*Task item*.
Word for word, retype the tail of the data below, starting with the line that has "[FlatifyCSS](https://flatifycss.com/)" and including the last line.

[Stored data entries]
───

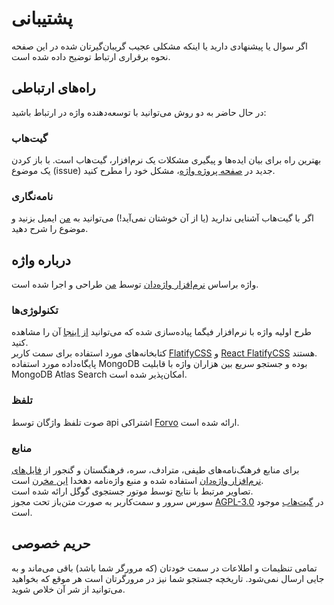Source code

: # پشتیبانی

<p className="size-lg">
اگر سوال یا پیشنهادی دارید یا اینکه مشکلی <span className="exotic">عجیب</span> گریبان‌گیرتان شده در این صفحه نحوه برقراری ارتباط توضیح داده شده است.
</p>

## راه‌های ارتباطی

در حال حاضر به دو روش می‌توانید با توسعه‌دهنده واژه در ارتباط باشید:

### گیت‌هاب

بهترین راه برای بیان ایده‌ها و پیگیری مشکلات یک نرم‌افزار، گیت‌هاب است. با باز کردن یک موضوع (issue) جدید در <a href="https://github.com/amir2mi/vajehh" target="_blank" rel="noreferrer">صفحه پروژه واژه</a>، مشکل خود را مطرح کنید.

### نامه‌نگاری

اگر با گیت‌هاب آشنایی ندارید (یا از آن خوشتان نمی‌آید!) می‌توانید به <a href="mailto:mail.amir2mi@gmail.com" target="_blank" rel="noreferrer">من</a> ایمیل بزنید و موضوع را شرح دهید.

## درباره واژه

واژه براساس <a href="https://vajehdan.com/" target="_blank" rel="noreferrer nofollow">نرم‌افزار واژه‌دان</a> توسط <a href="https://github.com/amir2mi" target="_blank" rel="noreferrer">من</a> طراحی و اجرا شده است.

### تکنولوژی‌ها

طرح اولیه واژه با نرم‌افزار فیگما پیاده‌سازی شده که می‌توانید
[از اینجا](https://www.figma.com/community/file/1083498571775166027)
آن را مشاهده کنید.  
کتابخانه‌های مورد استفاده برای سمت کاربر
[FlatifyCSS](https://flatifycss.com/)
و
[React FlatifyCSS](https://react.flatifycss.com)
هستند.  
پایگاه‌داده مورد استفاده
MongoDB
بوده و جستجو سریع بین هزاران واژه با قابلیت
MongoDB Atlas Search
امکان‌پذیر شده است.

### تلفظ

صوت تلفظ واژگان توسط api اشتراکی
[Forvo](https://forvo.com/)
ارائه شده است.

### منابع

برای منابع فرهنگ‌نامه‌های طیفی، مترادف، سره، فرهنگستان و گنجور از <a href="https://github.com/mrkou65/Vajehdan" target="_blank" rel="noreferrer"> فایل‌های نرم‌افزار واژه‌دان</a> استفاده شده و منبع واژه‌نامه دهخدا [این مخرن](https://github.com/tarnamaco/persian-databases) است.  
تصاویر مرتبط با نتایج توسط موتور جستجوی گوگل ارائه شده است.  
سورس سرور و سمت‌کاربر به صورت متن‌باز تحت مجوز <a href="https://github.com/amir2mi/vajehh/blob/master/LICENSE" target="_blank" rel="noreferrer">AGPL-3.0</a> در <a href="https://github.com/amir2mi/vajehh" target="_blank" rel="noreferrer">گیت‌هاب</a> موجود است.

## حریم خصوصی

تمامی تنظیمات و اطلاعات در سمت خودتان (که مرورگر شما باشد) باقی می‌ماند و به جایی ارسال نمی‌شود. تاریخچه جستجو شما نیز در مرورگرتان است هر موقع که بخواهید می‌توانید از شر آن خلاص شوید.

───

*Output for this exercise*.
[FlatifyCSS](https://flatifycss.com/)
و
[React FlatifyCSS](https://react.flatifycss.com)
هستند.  
پایگاه‌داده مورد استفاده
MongoDB
بوده و جستجو سریع بین هزاران واژه با قابلیت
MongoDB Atlas Search
امکان‌پذیر شده است.

### تلفظ

صوت تلفظ واژگان توسط api اشتراکی
[Forvo](https://forvo.com/)
ارائه شده است.

### منابع

برای منابع فرهنگ‌نامه‌های طیفی، مترادف، سره، فرهنگستان و گنجور از <a href="https://github.com/mrkou65/Vajehdan" target="_blank" rel="noreferrer"> فایل‌های نرم‌افزار واژه‌دان</a> استفاده شده و منبع واژه‌نامه دهخدا [این مخرن](https://github.com/tarnamaco/persian-databases) است.  
تصاویر مرتبط با نتایج توسط موتور جستجوی گوگل ارائه شده است.  
سورس سرور و سمت‌کاربر به صورت متن‌باز تحت مجوز <a href="https://github.com/amir2mi/vajehh/blob/master/LICENSE" target="_blank" rel="noreferrer">AGPL-3.0</a> در <a href="https://github.com/amir2mi/vajehh" target="_blank" rel="noreferrer">گیت‌هاب</a> موجود است.

## حریم خصوصی

تمامی تنظیمات و اطلاعات در سمت خودتان (که مرورگر شما باشد) باقی می‌ماند و به جایی ارسال نمی‌شود. تاریخچه جستجو شما نیز در مرورگرتان است هر موقع که بخواهید می‌توانید از شر آن خلاص شوید.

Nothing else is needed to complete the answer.